Shallow-Deep Networks

Understanding and Mitigating Network Overthinking

Yigitcan Kaya, Sanghyun Hong, and Tudor Dumitraș
University of Maryland, College Park

In ICML 2019
Talk: 4:30-35 P.M (Hall A), Poster: 6:30-9:00 P.M (Pacific Ballroom) [Jun. 11, Tue]


We characterize a prevalent weakness of deep neural networks (DNNs), overthinking, which occurs when a DNN can reach correct predictions before its final layer. Overthinking is computationally wasteful, and it can also be destructive when, by the final layer, a correct prediction changes into a misclassification. Understanding overthinking requires studying how each prediction evolves during a DNN's forward pass, which conventionally is opaque. For prediction transparency, we propose the Shallow-Deep Network (SDN), a generic modification to off-the-shelf DNNs that introduces internal classifiers. We apply SDN to four modern architectures, trained on three image classification tasks, to characterize the overthinking problem. We show that SDNs can mitigate the wasteful effect of overthinking with confidence-based early exits, which reduce the average inference cost by more than 50% and preserve the accuracy. We also find that the destructive effect occurs for 50% of misclassifications on natural inputs and that it can be induced, adversarially, with a recent backdooring attack. To mitigate this effect, we propose a new confusion metric to quantify the internal disagreements that will likely to lead to misclassifications.

Shallow-Deep Networks: A Generic Modification to Deep Neural Networks

Shallow-Deep Network (SDN): SDN is a generic modification to to off-the-shelf DNNs for introducing internal classifiers (ICs). Our modification attaches ICs to various stages of the forward pass, as the above figure illustrates, and combines shallow networks (earlier ICs) and deep networks. In the figure, we introduce the two ICs—dotted components—to a CNN, and the resulting network produces three predictions: two internal and one final.

Internal Classifiers (ICs): an internal classifier consists of two parts: a single fully connected layer that follows a feature reduction layer.
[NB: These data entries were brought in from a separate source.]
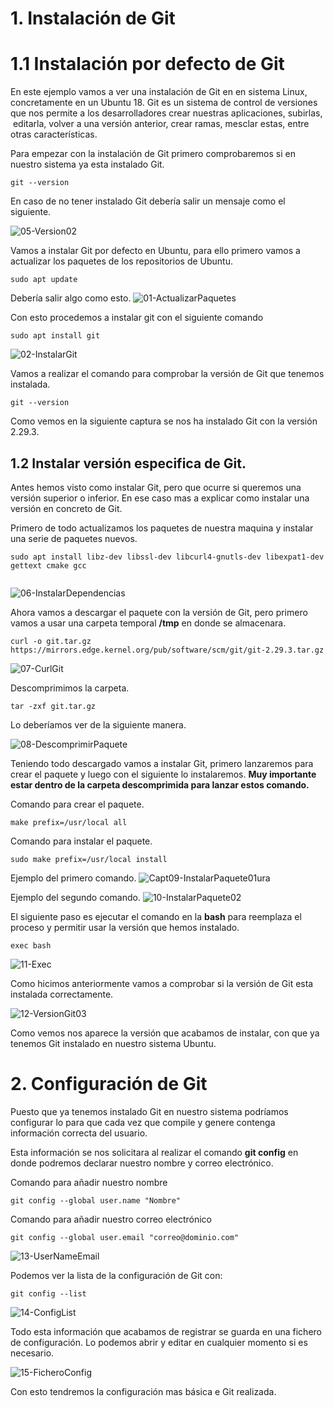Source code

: # 1. Instalación de Git
# 1.1 Instalación por defecto de Git
En este ejemplo vamos a ver una instalación de Git en en sistema Linux, concretamente en un Ubuntu 18. Git es un sistema de control de versiones que nos permite a los desarrolladores crear nuestras aplicaciones, subirlas,  editarla, volver a una versión anterior, crear ramas, mesclar estas, entre otras características.

Para empezar con la instalación de Git primero comprobaremos si en nuestro sistema ya esta instalado Git.

```
git --version
```

En caso de no tener instalado Git debería salir un mensaje como el siguiente.

![05-Version02](capturas/05-Version02.png)

Vamos a instalar Git por defecto en Ubuntu, para ello primero vamos a actualizar los paquetes de los repositorios de Ubuntu.

```
sudo apt update
```

Debería salir algo como esto.
![01-ActualizarPaquetes](capturas/01-ActualizarPaquetes.png)

Con esto procedemos a instalar git con el siguiente comando

```
sudo apt install git
```

![02-InstalarGit](capturas/02-InstalarGit.png)

Vamos a realizar el comando para comprobar la versión de Git que tenemos instalada.

```
git --version
```
Como vemos en la siguiente captura se nos ha instalado Git con la versión 2.29.3.



## 1.2 Instalar versión especifica de Git.

Antes hemos visto como instalar Git, pero que ocurre si queremos una versión superior o inferior. En ese caso mas a explicar como instalar una versión en concreto de Git.

Primero de todo actualizamos los paquetes de nuestra maquina y instalar una serie de paquetes nuevos.

```
sudo apt install libz-dev libssl-dev libcurl4-gnutls-dev libexpat1-dev gettext cmake gcc
 
```

![06-InstalarDependencias](capturas/06-InstalarDependencias.png)

Ahora vamos a descargar el paquete con la versión de Git, pero primero vamos a usar una carpeta temporal __/tmp__ en donde se almacenara.

```
curl -o git.tar.gz https://mirrors.edge.kernel.org/pub/software/scm/git/git-2.29.3.tar.gz

```

![07-CurlGit](capturas/07-CurlGit.png)

Descomprimimos la carpeta.

```
tar -zxf git.tar.gz
```

Lo deberíamos ver de la siguiente manera.

![08-DescomprimirPaquete](capturas/08-DescomprimirPaquete.png)


Teniendo todo descargado vamos a instalar Git, primero lanzaremos para crear el paquete y luego con el siguiente lo instalaremos. **Muy importante estar dentro de la carpeta descomprimida para lanzar estos comando.**

Comando para crear el paquete.
```
make prefix=/usr/local all

```

Comando para instalar el paquete.
```
sudo make prefix=/usr/local install
```

Ejemplo del primero comando.
![Capt09-InstalarPaquete01ura](capturas/09-InstalarPaquete01.png)

Ejemplo del segundo comando.
![10-InstalarPaquete02](capturas/10-InstalarPaquete02.png)

El siguiente paso es ejecutar el comando en la __bash__ para reemplaza el proceso y permitir usar la versión que hemos instalado.

```
exec bash
``` 

![11-Exec](capturas/11-Exec.png)

Como hicimos anteriormente vamos a comprobar si la versión de Git esta instalada correctamente.

![12-VersionGit03](capturas/12-VersionGit03.png)

Como vemos nos aparece la versión que acabamos de instalar, con que ya tenemos Git instalado en nuestro sistema Ubuntu.

# 2. Configuración de Git

Puesto que ya tenemos instalado Git en nuestro sistema podríamos configurar lo para que cada vez que compile y genere contenga información correcta del usuario. 

Esta información se nos solicitara al realizar el comando __git config__ en donde podremos declarar nuestro nombre y correo electrónico.

Comando para añadir nuestro nombre
```
git config --global user.name "Nombre"
```

Comando para añadir nuestro correo electrónico
```
git config --global user.email "correo@dominio.com"
```

![13-UserNameEmail](capturas/13-UserNameEmail.png)


Podemos ver la lista de la configuración de Git con:

```
git config --list
```

![14-ConfigList](capturas/14-ConfigList.png)


Todo esta información que acabamos de registrar se guarda en una fichero de configuración. Lo podemos abrir y editar en cualquier momento si es necesario.

![15-FicheroConfig](capturas/15-FicheroConfig.png)

Con esto tendremos la configuración mas básica e Git realizada.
The feature reduction layer takes the large output of a network's internal layers and reduces its size. The fully connected layer, using the reduced output, produces the internal prediction. We pick a subset of internal layers to attach the internal classifiers after: the internal layers closest to the 15%, 30%, 45%, 60%, 75% and 90% of the full network's computational cost-the number of FLOPs. Given an input, SDNs produce 6 internal predictions and a final prediction.

Training the ICs: To complete our modification, we train the ICs. The training strategy is based on whether the original CNN is pre-trained—the IC only training—, or untrained—the SDN training. The IC-only training converts a pre-trained network to an SDN, we freeze original weights and train only the weights in the attached ICs. However, the IC-only training has a major drawback: the standard network training aims to improve only the final prediction accuracy, resulting weak ICs. Therefore, we provide another training strategy (the SDN Training) that trains the original weights, from scratch, jointly with the ICs by using a weighted loss function.

Network Overthinking

Network Overthinking: we consider that a network overthinks on an input sample when its simpler representations, relative to the final layer, at an earlier layer are adequate to make a correct classification. SDN modification allows us to monitor how a decision-making process of a DNN evolves. Using SDNs, we demonstrate that the overthinking can be wasteful and destructive.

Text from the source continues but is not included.